EEVEE Next

Hi, motion-blur and depth of field are now done.

For both, I took the time to port the implementation to compute shaders. This means I had more freedom to leverage modern hardware capabilities, improving performance a bit in both cases. The core algorithms are still the same. This was also a good oportunity to double check the code and implement a few missing bits.

Quality and ease of use have also been improved. I removed some parameters that existed only because of shortcomings of the old implementations.

Motion Blur has 2 new features:

  • The shutter curve mapping is now supported. It only distributes the motion steps following the curve. So it will not be visible if the motion steps parameter is set too low.
  • Motion-blur is supported in the viewport:
    When navigating or editing, it only blurs towards the previous viewport state to smooth out the interaction.
    When playing animation, it will use the render settings and will do a preview of the motion blur by extrapolating the deltas with the last drawn frame data.

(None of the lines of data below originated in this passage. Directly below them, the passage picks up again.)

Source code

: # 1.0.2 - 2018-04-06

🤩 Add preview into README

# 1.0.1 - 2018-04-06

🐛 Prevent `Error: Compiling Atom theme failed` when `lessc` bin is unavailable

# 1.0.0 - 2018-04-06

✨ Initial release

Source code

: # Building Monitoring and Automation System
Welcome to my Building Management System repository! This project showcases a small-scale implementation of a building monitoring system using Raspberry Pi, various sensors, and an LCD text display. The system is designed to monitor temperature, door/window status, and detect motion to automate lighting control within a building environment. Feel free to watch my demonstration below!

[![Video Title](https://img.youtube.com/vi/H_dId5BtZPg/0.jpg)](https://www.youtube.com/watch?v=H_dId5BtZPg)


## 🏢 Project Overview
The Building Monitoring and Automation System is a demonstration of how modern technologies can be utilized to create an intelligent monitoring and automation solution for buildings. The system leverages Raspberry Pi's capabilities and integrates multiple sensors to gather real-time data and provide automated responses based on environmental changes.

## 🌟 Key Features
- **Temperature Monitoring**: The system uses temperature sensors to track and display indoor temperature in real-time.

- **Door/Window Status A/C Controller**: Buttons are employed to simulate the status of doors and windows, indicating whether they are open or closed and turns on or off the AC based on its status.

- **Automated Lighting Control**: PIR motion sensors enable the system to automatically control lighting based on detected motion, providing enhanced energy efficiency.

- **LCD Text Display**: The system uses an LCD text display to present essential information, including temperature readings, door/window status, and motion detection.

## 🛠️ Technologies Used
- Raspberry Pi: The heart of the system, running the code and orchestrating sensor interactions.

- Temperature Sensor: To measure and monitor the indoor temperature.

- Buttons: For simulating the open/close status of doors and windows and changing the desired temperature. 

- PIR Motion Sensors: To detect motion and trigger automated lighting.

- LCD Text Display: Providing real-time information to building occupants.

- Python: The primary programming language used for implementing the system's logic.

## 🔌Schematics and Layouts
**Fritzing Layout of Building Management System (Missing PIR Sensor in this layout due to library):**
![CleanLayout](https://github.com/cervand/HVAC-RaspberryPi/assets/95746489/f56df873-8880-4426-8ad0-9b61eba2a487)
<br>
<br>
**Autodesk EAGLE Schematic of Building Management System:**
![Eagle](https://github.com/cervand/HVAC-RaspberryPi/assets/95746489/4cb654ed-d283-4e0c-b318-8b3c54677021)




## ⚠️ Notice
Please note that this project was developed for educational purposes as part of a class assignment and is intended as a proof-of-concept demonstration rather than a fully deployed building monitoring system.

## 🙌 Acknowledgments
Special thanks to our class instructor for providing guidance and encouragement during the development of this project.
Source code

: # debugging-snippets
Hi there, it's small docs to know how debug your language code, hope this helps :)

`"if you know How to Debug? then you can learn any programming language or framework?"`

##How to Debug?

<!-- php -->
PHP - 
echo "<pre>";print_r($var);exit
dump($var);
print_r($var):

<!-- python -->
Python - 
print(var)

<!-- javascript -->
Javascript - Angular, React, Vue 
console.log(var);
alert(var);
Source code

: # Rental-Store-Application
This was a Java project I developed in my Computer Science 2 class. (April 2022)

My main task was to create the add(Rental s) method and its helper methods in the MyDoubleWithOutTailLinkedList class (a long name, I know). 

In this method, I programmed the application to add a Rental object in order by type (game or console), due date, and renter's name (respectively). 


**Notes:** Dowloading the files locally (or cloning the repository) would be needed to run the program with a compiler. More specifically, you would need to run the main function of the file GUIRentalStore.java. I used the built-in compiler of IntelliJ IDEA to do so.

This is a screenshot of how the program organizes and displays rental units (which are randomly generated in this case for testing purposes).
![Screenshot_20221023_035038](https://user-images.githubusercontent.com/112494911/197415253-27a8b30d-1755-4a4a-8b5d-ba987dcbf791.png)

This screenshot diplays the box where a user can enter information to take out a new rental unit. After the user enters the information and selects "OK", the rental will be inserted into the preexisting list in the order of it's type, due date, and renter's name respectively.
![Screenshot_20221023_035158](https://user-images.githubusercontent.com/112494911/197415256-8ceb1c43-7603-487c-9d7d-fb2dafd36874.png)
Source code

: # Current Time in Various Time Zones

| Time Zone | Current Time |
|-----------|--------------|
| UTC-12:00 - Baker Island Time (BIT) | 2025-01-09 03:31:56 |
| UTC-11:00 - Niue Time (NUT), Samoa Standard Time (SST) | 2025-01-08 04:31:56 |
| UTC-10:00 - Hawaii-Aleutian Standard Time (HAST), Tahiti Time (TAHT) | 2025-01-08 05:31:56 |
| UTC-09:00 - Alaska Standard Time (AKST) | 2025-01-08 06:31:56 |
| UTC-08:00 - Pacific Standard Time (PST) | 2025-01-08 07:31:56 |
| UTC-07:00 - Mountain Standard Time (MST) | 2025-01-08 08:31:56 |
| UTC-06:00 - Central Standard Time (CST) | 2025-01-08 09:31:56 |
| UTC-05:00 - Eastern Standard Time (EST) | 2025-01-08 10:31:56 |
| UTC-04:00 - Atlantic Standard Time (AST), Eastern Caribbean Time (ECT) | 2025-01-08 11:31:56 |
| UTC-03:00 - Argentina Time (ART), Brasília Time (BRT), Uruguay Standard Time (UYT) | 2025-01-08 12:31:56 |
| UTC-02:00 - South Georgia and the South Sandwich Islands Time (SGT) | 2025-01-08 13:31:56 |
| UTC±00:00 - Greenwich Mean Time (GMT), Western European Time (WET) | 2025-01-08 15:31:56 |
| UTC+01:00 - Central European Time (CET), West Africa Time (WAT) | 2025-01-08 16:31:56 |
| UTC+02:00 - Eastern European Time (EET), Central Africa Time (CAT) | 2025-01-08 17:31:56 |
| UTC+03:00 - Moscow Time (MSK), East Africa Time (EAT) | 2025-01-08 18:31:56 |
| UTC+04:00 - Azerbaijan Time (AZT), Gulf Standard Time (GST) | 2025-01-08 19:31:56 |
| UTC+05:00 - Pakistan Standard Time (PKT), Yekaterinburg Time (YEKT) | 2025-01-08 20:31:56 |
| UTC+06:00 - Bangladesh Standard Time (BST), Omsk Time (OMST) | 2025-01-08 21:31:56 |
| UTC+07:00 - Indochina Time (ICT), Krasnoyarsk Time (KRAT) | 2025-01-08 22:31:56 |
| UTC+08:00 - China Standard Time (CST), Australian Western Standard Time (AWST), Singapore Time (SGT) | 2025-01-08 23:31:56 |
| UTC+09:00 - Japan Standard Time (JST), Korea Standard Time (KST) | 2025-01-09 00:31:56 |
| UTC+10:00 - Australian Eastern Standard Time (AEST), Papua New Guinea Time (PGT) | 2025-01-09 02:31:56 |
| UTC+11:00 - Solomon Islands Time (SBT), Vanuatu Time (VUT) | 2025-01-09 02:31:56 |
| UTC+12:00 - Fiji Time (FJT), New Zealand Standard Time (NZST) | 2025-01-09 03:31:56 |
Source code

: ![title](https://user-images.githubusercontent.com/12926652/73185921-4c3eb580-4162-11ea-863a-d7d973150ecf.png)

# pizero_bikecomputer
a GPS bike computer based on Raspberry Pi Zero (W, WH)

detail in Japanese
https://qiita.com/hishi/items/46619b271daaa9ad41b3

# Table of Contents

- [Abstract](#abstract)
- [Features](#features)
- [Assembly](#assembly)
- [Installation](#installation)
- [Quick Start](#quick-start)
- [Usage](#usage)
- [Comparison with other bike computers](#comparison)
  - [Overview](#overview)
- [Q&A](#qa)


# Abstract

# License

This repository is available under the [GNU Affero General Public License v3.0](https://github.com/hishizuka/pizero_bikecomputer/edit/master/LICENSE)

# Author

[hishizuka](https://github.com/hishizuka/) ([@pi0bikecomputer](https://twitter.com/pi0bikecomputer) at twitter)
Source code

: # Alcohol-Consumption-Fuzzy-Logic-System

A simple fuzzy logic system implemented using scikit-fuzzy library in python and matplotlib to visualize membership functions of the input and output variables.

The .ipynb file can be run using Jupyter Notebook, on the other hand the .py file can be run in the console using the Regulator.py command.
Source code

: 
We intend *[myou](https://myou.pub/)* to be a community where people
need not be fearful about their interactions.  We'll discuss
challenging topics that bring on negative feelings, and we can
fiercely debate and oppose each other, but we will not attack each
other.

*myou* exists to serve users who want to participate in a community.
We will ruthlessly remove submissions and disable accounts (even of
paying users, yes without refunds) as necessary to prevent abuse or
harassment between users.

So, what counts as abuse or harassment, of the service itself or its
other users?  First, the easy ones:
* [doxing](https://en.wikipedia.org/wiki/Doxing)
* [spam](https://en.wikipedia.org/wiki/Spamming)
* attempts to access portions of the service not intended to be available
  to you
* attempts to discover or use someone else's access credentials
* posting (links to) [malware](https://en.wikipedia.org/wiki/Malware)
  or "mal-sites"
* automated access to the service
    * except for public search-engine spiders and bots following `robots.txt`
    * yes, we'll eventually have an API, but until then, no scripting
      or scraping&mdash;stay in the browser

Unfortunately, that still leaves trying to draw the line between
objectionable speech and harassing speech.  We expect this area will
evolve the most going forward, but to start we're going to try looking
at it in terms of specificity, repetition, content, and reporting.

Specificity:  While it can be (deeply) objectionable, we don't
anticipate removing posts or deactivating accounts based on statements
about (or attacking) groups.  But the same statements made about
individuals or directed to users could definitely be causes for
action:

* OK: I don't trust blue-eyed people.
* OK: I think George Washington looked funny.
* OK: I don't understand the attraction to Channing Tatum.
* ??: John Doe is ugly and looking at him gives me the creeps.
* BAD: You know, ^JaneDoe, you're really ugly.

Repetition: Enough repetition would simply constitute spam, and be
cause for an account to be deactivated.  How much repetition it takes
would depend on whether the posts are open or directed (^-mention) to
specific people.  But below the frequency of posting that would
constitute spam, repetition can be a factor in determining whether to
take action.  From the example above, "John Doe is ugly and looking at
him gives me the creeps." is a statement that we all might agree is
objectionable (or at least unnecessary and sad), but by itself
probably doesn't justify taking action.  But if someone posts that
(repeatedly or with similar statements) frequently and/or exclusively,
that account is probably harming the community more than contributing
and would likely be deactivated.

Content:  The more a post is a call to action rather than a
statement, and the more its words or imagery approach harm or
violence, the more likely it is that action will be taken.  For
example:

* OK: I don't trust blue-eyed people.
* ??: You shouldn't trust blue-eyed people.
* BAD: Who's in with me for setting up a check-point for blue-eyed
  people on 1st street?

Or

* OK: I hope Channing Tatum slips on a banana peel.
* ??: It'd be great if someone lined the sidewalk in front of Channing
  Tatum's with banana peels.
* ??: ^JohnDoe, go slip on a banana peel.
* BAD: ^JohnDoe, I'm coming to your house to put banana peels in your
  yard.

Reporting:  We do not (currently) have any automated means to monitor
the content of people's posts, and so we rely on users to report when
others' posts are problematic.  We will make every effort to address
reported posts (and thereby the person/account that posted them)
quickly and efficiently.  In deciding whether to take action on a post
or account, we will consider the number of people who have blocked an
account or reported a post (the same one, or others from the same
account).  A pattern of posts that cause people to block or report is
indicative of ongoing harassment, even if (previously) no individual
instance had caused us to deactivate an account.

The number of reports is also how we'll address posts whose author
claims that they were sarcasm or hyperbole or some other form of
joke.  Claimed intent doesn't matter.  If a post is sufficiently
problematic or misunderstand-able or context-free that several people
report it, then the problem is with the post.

For the depth of field, input stabilization has been fully reworked and uses TAA internally. This means much less flickering on bokeh highlights. EDIT: I also had to disabled jittered Depth Of Field for the viewport. This is because it is too much unstable and incompatible with TAA which is what the viewport uses. The tool-tip should reflect that once EEVEE-Next replaces EEVEE.

I also started to enable all properties panel that are EEVEE-Next compatible.

Next, I’ll tackle the light and shadow systems.